I read it because it was there. My father left it lying around, and I had a couple hours to kill.

This would be a two thumbs down book if it was 600 pages. The ending-payoff is totally unsatisfying. However the book telegraphs that early, and it’s short. As such, the pathway to the end was worth itself.

Imagine you’re taking a road trip to someplace that looks good in the ad. But ten minutes into a two hour drive, your passenger looks the destination up and says it may be closed. You drive anyway, and the drive is pleasant: good conversation, nice sights, low traffic. You arrive at your destination to discover it’s been torn down and is now an empty lot.

So you drive back.

But it’s another pleasant drive back.

That’s The Colorado Kid. I enjoyed the drive.

Shipping

The US needs a shipping service that is reliable. They don’t need to be the cheapest or the fastest, but if they give a delivery date, they need to hit that date.

Fedex and the Post Office just can’t hit deadlines, even deadlines of their own choosing.

Maybe UPS is better.

Natural Laws

So the law of gravity isn’t a thing.
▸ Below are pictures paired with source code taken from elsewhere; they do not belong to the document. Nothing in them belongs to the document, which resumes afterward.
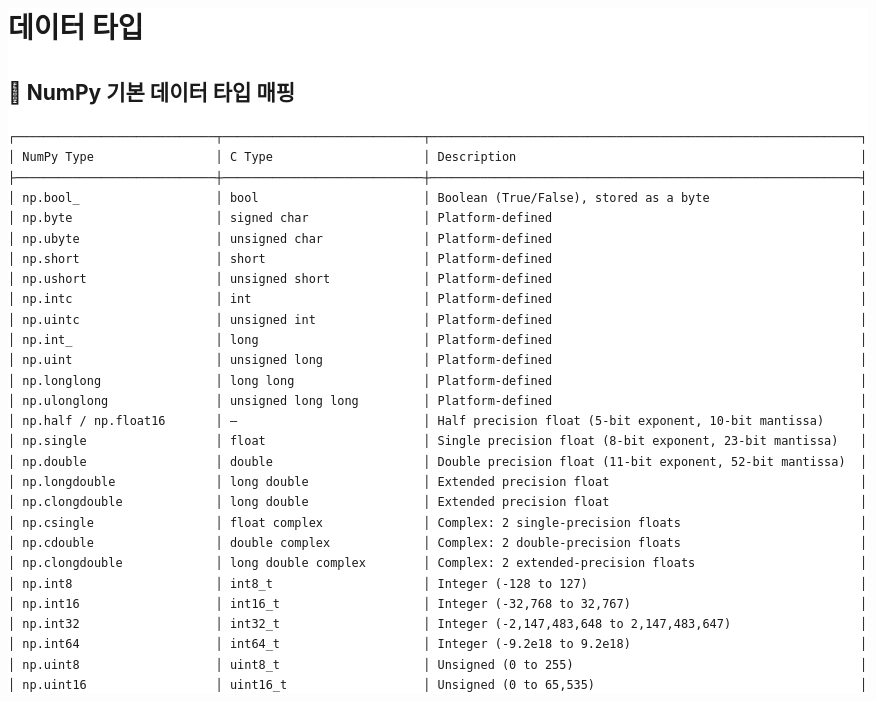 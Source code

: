 # 데이터 타입

## 🧮 NumPy 기본 데이터 타입 매핑
```
┌────────────────────────────┬────────────────────────────┬────────────────────────────────────────────────────────────┐
│ NumPy Type                 │ C Type                     │ Description                                                │
├────────────────────────────┼────────────────────────────┼────────────────────────────────────────────────────────────┤
│ np.bool_                   │ bool                       │ Boolean (True/False), stored as a byte                     │
│ np.byte                    │ signed char                │ Platform-defined                                           │
│ np.ubyte                   │ unsigned char              │ Platform-defined                                           │
│ np.short                   │ short                      │ Platform-defined                                           │
│ np.ushort                  │ unsigned short             │ Platform-defined                                           │
│ np.intc                    │ int                        │ Platform-defined                                           │
│ np.uintc                   │ unsigned int               │ Platform-defined                                           │
│ np.int_                    │ long                       │ Platform-defined                                           │
│ np.uint                    │ unsigned long              │ Platform-defined                                           │
│ np.longlong                │ long long                  │ Platform-defined                                           │
│ np.ulonglong               │ unsigned long long         │ Platform-defined                                           │
│ np.half / np.float16       │ —                          │ Half precision float (5-bit exponent, 10-bit mantissa)     │
│ np.single                  │ float                      │ Single precision float (8-bit exponent, 23-bit mantissa)   │
│ np.double                  │ double                     │ Double precision float (11-bit exponent, 52-bit mantissa)  │
│ np.longdouble              │ long double                │ Extended precision float                                   │
│ np.clongdouble             │ long double                │ Extended precision float                                   │
│ np.csingle                 │ float complex              │ Complex: 2 single-precision floats                         │
│ np.cdouble                 │ double complex             │ Complex: 2 double-precision floats                         │
│ np.clongdouble             │ long double complex        │ Complex: 2 extended-precision floats                       │
│ np.int8                    │ int8_t                     │ Integer (-128 to 127)                                      │
│ np.int16                   │ int16_t                    │ Integer (-32,768 to 32,767)                                │
│ np.int32                   │ int32_t                    │ Integer (-2,147,483,648 to 2,147,483,647)                  │
│ np.int64                   │ int64_t                    │ Integer (-9.2e18 to 9.2e18)                                │
│ np.uint8                   │ uint8_t                    │ Unsigned (0 to 255)                                        │
│ np.uint16                  │ uint16_t                   │ Unsigned (0 to 65,535)                                     │
```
Gravity works, and a human description of gravity exists. Humans made the description up. But humans didn’t make up gravity. Newton didn’t make it, nor did Aristotle, Galileo, or anyone else who studied it. Gravity is a phenomenon in and of itself.

Are there laws of human nature, human behavior, and human interaction? Are people as invariably subject to phenomena as mass attraction?

I lean toward yes.

Family

Finally getting to see the family again. Following all the guidance and regulations took a while. Ah, it’s so nice to visit the family, sleep in the old house, and be around people.

I’ll take the win.

Moose

I think I saw a moose in the woods. It was about the right size. It was late and I was driving, with no place to stop, as something scuttled past on big, hairy legs.

Could have been an alien or a monster, but I think it was a moose.